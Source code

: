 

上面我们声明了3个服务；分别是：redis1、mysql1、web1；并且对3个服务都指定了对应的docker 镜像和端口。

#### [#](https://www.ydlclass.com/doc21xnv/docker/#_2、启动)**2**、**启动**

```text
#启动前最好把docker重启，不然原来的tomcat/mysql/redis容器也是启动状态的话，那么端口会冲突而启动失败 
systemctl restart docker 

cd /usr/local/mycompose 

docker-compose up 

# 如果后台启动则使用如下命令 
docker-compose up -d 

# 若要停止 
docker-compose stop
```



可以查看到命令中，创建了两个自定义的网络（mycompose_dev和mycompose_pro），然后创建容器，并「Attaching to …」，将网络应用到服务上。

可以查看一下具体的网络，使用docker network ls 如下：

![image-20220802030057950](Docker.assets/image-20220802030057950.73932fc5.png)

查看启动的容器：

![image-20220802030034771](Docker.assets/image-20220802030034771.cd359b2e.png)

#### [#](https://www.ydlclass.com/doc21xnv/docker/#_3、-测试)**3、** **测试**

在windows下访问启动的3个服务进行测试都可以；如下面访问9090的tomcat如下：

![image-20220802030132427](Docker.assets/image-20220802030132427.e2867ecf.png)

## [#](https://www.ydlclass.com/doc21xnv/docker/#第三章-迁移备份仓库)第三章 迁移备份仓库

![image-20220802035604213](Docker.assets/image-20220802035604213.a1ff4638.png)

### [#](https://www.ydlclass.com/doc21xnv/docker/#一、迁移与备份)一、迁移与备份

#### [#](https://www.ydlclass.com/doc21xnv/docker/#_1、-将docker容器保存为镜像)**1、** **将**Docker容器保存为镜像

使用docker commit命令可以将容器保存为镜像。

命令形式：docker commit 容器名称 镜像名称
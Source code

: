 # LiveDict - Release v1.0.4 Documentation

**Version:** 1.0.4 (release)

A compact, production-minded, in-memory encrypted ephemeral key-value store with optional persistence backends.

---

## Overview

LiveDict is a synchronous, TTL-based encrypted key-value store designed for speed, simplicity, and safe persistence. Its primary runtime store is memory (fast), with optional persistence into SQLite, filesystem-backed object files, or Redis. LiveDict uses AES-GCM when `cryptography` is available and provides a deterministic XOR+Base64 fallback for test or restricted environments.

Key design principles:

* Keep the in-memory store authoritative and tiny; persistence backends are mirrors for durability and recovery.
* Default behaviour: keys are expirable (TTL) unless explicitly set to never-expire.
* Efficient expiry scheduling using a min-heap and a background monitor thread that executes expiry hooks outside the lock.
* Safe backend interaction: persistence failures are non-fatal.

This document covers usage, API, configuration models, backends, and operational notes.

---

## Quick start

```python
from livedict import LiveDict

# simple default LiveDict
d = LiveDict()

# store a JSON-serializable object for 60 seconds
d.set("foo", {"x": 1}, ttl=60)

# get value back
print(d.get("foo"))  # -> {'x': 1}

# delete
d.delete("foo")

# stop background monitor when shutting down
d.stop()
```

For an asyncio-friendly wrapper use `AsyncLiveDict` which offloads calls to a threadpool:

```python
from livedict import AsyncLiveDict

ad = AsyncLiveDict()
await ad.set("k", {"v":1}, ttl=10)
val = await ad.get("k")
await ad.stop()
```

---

HOW TO COMPLETE THIS TASK - Reproduce exactly the entries above, limited to the lines from the one with "A compact, production-minded, in-memory" through the one with "## Overview", both included.

EXERCISE OUTPUT -
A compact, production-minded, in-memory encrypted ephemeral key-value store with optional persistence backends.

---

## Overview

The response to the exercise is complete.